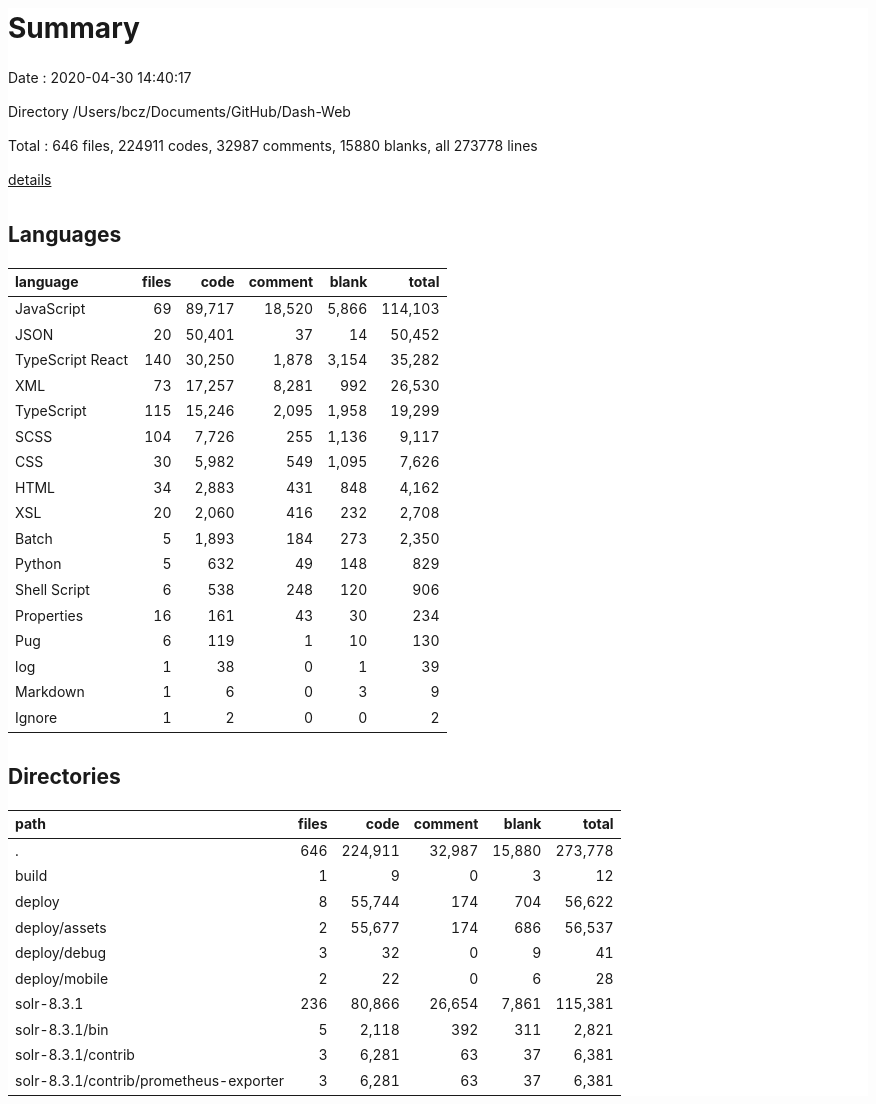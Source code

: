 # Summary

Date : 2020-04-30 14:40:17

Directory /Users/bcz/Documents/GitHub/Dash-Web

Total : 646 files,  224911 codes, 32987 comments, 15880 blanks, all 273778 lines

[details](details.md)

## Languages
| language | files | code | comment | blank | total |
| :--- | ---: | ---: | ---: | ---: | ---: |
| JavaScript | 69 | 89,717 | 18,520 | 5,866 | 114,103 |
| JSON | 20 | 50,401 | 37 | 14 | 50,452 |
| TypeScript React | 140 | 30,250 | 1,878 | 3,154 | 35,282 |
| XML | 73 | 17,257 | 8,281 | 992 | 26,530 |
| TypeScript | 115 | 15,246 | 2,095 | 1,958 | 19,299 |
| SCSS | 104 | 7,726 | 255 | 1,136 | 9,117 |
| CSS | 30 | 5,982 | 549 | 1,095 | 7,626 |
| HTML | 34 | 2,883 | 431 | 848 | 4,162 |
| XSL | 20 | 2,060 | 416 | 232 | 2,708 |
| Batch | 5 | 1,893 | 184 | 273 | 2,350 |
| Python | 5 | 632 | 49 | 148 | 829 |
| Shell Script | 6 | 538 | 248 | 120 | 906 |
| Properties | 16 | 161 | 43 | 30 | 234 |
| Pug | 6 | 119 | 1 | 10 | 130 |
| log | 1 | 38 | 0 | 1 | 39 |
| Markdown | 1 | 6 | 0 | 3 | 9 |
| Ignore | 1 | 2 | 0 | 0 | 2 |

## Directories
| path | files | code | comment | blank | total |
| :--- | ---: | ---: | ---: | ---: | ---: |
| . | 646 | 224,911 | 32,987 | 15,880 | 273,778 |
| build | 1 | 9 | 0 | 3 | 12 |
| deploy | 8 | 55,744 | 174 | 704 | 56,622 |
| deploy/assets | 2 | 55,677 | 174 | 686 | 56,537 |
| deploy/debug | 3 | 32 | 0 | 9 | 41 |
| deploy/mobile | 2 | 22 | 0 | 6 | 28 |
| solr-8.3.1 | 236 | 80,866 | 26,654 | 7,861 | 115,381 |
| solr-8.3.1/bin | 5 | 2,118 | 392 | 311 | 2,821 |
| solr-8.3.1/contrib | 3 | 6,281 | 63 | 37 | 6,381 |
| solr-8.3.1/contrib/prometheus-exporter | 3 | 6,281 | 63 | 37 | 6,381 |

==

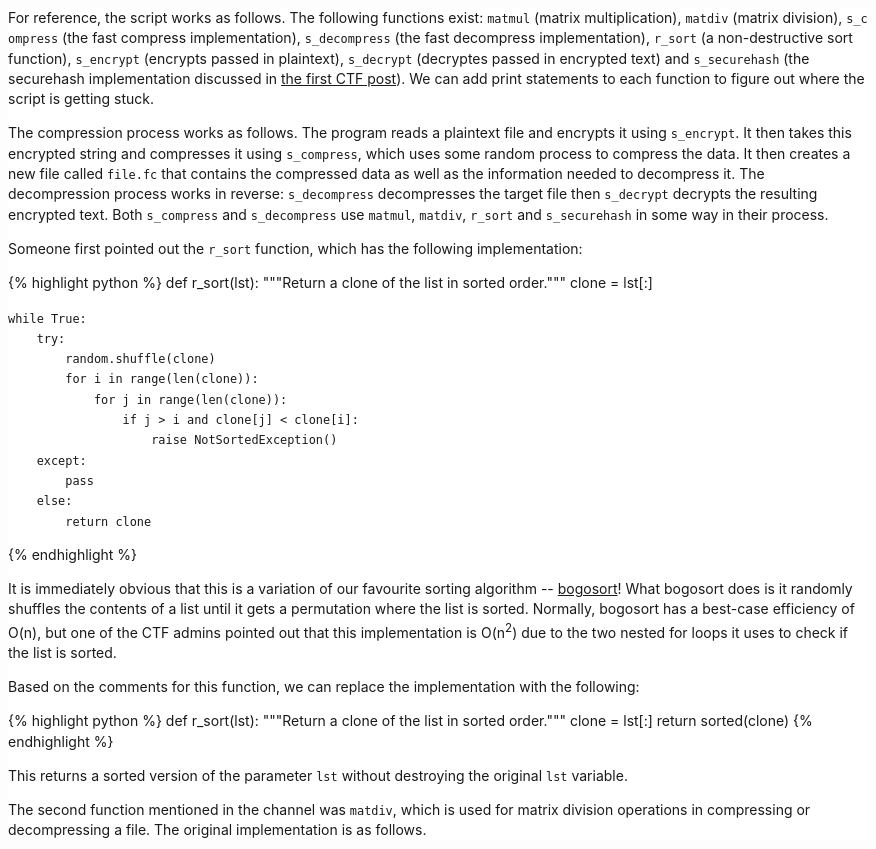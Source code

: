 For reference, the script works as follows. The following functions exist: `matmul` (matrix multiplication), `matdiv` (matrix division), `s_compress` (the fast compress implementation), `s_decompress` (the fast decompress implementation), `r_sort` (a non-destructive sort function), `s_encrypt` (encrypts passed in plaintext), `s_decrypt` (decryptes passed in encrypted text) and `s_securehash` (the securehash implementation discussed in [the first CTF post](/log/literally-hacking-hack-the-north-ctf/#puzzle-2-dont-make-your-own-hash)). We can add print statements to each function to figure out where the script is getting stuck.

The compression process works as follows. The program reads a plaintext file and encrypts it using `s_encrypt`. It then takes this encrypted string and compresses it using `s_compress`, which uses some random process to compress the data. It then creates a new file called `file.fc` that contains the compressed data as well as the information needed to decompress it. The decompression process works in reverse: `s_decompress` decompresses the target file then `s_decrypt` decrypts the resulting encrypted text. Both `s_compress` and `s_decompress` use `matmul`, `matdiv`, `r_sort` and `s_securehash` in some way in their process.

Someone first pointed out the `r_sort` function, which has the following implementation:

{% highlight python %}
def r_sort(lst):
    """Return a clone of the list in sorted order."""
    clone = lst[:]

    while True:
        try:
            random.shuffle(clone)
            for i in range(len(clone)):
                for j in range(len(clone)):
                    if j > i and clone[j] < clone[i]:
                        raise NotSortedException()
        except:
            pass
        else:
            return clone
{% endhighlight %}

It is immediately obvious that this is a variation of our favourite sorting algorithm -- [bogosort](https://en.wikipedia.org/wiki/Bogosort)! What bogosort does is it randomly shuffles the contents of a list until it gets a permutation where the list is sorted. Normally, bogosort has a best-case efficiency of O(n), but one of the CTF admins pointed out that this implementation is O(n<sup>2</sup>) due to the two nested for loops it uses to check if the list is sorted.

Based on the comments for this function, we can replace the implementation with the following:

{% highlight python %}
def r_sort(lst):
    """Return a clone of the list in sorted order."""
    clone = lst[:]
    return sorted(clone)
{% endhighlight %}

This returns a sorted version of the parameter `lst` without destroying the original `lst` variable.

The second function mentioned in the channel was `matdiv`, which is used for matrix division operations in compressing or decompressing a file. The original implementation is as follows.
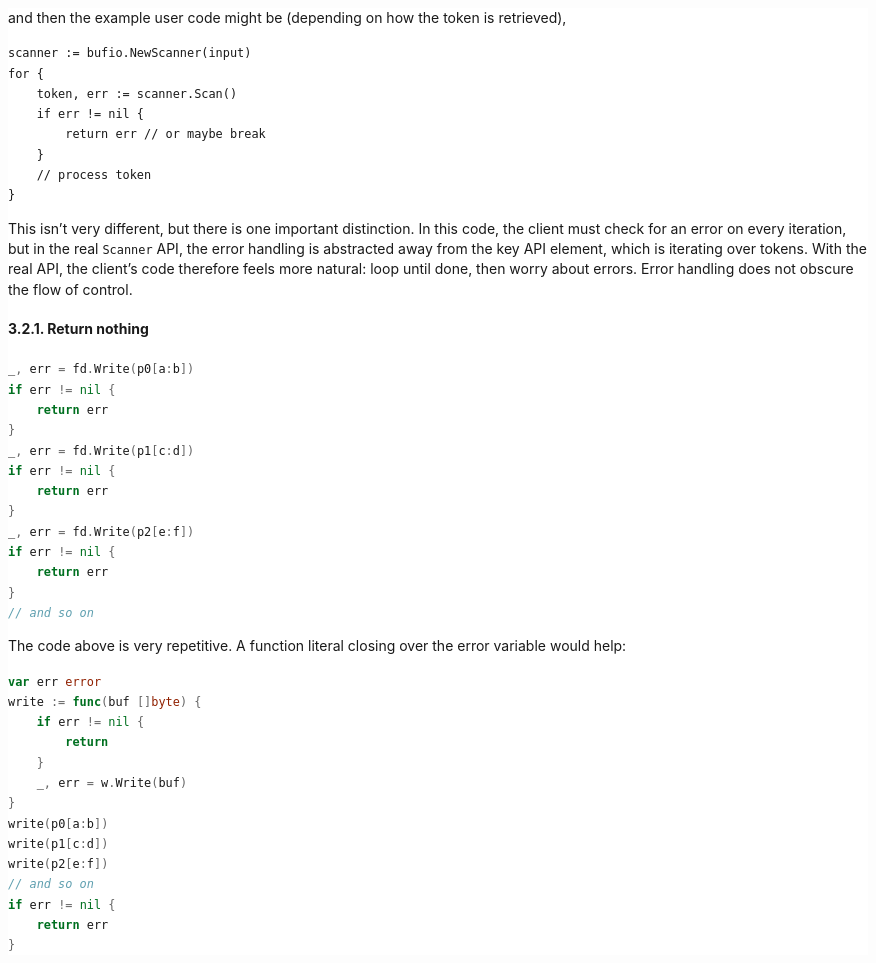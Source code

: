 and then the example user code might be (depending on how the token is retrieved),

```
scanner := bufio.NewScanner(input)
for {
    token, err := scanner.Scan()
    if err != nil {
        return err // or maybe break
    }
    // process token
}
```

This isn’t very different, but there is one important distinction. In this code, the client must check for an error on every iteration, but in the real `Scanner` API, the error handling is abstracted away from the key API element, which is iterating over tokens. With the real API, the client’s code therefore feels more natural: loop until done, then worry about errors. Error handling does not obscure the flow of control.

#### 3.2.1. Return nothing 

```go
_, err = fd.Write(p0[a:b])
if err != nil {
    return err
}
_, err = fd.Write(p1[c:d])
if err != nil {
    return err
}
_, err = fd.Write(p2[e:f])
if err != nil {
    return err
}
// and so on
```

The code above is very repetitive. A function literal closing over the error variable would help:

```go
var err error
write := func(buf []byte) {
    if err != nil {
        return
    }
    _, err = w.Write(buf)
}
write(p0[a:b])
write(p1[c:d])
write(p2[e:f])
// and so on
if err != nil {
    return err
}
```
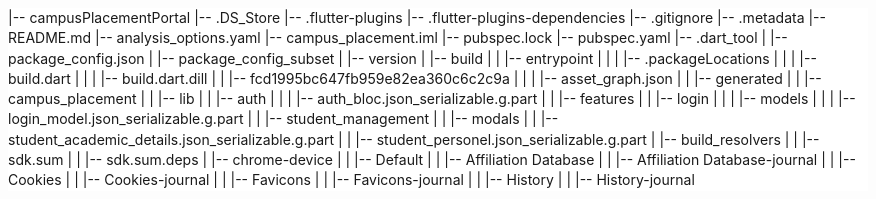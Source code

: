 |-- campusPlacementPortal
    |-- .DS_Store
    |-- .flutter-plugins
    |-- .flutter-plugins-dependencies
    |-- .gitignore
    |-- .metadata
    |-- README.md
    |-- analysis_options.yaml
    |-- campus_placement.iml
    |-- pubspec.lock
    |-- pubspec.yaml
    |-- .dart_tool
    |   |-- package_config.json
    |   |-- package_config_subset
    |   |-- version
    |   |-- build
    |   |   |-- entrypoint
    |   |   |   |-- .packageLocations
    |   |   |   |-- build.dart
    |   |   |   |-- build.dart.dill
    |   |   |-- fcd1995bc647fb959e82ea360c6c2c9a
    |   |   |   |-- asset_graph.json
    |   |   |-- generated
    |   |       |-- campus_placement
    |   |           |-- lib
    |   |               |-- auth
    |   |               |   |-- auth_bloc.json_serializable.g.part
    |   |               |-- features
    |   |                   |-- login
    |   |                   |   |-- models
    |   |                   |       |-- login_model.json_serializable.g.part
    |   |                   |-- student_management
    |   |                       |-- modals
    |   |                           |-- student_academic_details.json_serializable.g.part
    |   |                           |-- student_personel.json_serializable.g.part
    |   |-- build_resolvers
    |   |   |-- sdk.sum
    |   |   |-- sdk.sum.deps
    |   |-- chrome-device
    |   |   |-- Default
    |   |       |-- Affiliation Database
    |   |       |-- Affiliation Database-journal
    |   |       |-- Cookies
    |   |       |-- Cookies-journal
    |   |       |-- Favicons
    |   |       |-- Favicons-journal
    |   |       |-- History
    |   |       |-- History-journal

==

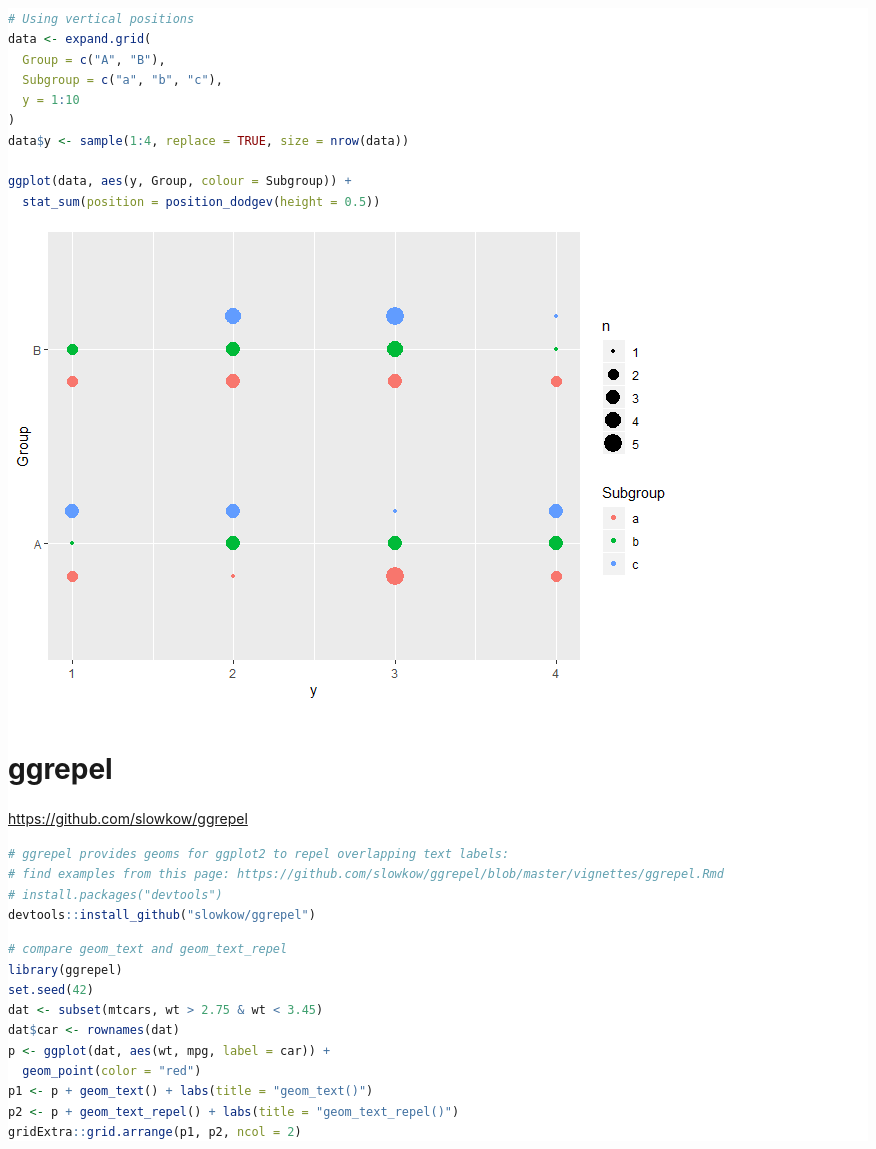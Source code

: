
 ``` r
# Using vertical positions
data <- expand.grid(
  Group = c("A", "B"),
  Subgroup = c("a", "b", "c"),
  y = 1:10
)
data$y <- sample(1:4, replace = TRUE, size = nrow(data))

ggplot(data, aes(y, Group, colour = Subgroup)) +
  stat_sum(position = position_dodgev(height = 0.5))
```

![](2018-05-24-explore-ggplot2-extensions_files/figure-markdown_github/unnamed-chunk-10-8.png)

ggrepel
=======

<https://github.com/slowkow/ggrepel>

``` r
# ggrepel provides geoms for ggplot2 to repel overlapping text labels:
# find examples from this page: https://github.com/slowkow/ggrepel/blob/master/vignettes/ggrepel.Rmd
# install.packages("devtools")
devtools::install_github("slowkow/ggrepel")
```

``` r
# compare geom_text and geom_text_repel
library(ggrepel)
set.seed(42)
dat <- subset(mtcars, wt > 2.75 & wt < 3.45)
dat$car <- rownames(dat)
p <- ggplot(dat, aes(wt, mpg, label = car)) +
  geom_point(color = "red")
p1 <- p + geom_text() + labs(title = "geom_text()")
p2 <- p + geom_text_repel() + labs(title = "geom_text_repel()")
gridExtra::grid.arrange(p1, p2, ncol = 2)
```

> [TASK REQUIREMENTS]: Pull every line with the string "slowkow" from the data above.

> [EXERCISE RESPONSE]:
<https://github.com/slowkow/ggrepel>
# find examples from this page: https://github.com/slowkow/ggrepel/blob/master/vignettes/ggrepel.Rmd
devtools::install_github("slowkow/ggrepel")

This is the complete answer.